Outsourcing literature is filled with articles and presentations on the new topic of “Robotics” or “Process Automation”. These terms define them as improving processes through some form of automation and thereby reducing the cost of operation. It is predicted that they will have a significant impact on the economics of BPO. It is true but I go back to Michael Hammer’s seminal piece from 1990 that suggested: “obliterate, do not automate” (Harvard Business Review, July-August 1990 issue). Eliminating steps in the process has a deeper impact on economics and service performance than automating steps.
We have seen and experienced disintermediation directly impacting the world of outsourcing. Customer call centers were initially entry points for many BPO providers. Some of these call centers have been shuttered down due to disintermediation. Airline call centers are the best examples of this. Some 60% of call center work was eliminated by airlines by providing the same service through online systems (think of booking flights, selecting seats). Many of the service oriented business processes are benefiting from disintermediation. Banking and Insurance industries provide more examples of this. As “internet of things” penetrates further and more people have access to the internet through intelligent devices, we will see an even higher impact of disintermediation.
Global Economic Environment:
As I mentioned earlier, the advent of higher speed, reliable networks created an offshore outsourcing industry and helped launch destinations ranging from India to Ukraine. Many of the developing, and not quite developed countries benefited from this by exploiting their lower wages and offering services at a significant cost advantage over Western countries. Some of these countries took advantage of that and built effective infrastructure and became attractive options for customers. However, recently this lower wage based cost equation has shifted in the opposite direction. There are several factors that have affected this shift. First, the fast growth of outsourcing opportunity has created employment competition in many countries and as a result, employee turnover has increased dramatically.

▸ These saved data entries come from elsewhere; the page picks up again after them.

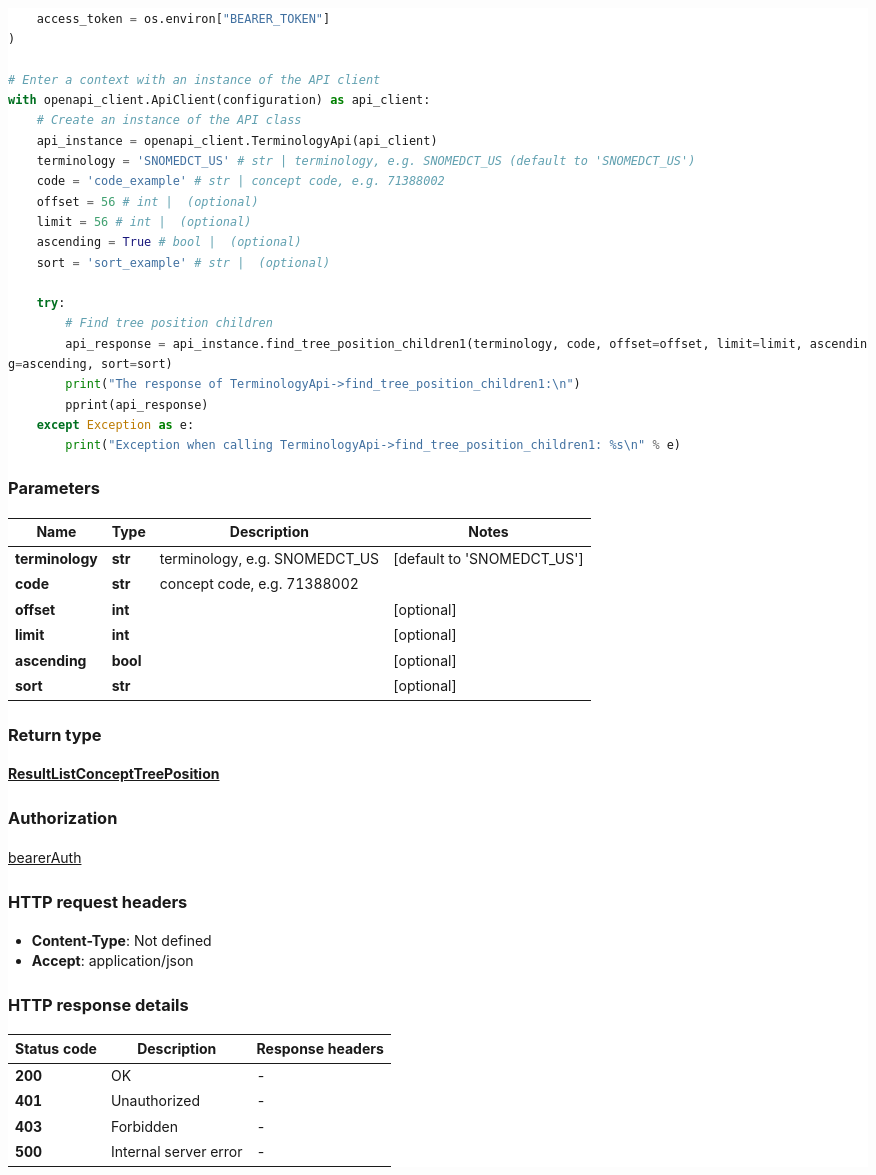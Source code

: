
 ```python
    access_token = os.environ["BEARER_TOKEN"]
)

# Enter a context with an instance of the API client
with openapi_client.ApiClient(configuration) as api_client:
    # Create an instance of the API class
    api_instance = openapi_client.TerminologyApi(api_client)
    terminology = 'SNOMEDCT_US' # str | terminology, e.g. SNOMEDCT_US (default to 'SNOMEDCT_US')
    code = 'code_example' # str | concept code, e.g. 71388002
    offset = 56 # int |  (optional)
    limit = 56 # int |  (optional)
    ascending = True # bool |  (optional)
    sort = 'sort_example' # str |  (optional)

    try:
        # Find tree position children
        api_response = api_instance.find_tree_position_children1(terminology, code, offset=offset, limit=limit, ascending=ascending, sort=sort)
        print("The response of TerminologyApi->find_tree_position_children1:\n")
        pprint(api_response)
    except Exception as e:
        print("Exception when calling TerminologyApi->find_tree_position_children1: %s\n" % e)
```



### Parameters

Name | Type | Description  | Notes
------------- | ------------- | ------------- | -------------
 **terminology** | **str**| terminology, e.g. SNOMEDCT_US | [default to &#39;SNOMEDCT_US&#39;]
 **code** | **str**| concept code, e.g. 71388002 | 
 **offset** | **int**|  | [optional] 
 **limit** | **int**|  | [optional] 
 **ascending** | **bool**|  | [optional] 
 **sort** | **str**|  | [optional] 

### Return type

[**ResultListConceptTreePosition**](ResultListConceptTreePosition.md)

### Authorization

[bearerAuth](../README.md#bearerAuth)

### HTTP request headers

 - **Content-Type**: Not defined
 - **Accept**: application/json

### HTTP response details
| Status code | Description | Response headers |
|-------------|-------------|------------------|
**200** | OK |  -  |
**401** | Unauthorized |  -  |
**403** | Forbidden |  -  |
**500** | Internal server error |  -  |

It has also impacted the salary structure for the workers, creating as much as 10% gap in the salary cost versus contracted pricing for the services. Countries that have competed in the past through wage differentials are finding that the gap between their wage and somewhat stagnant wages in developed countries is narrowing. We have seen examples of offshored work returning onshore in the U.S.
Interestingly, these three disruptive forces have an inter-locking effect on the outsourcing industry. Technology – such as cloud, software as a service – is enabling disintermediation of processes and lowering the wage content of the service. Outsourcing service providers who have succeeded through lower wages are finding that they now have to move further up the chain in providing value based on technology based solution.
As goes an old Chinese saying – “may you live in interesting times”, which is taken as both a blessing and a curse, the outsourcing industry is going through interesting times. Outsourcing service providers who recognize the forces of change and adept their business strategy will continue to succeed, while those that are mired in the “old” thinking will struggle. Providers must identify their strategies for mastering these disruptive forces and ride these winds of change.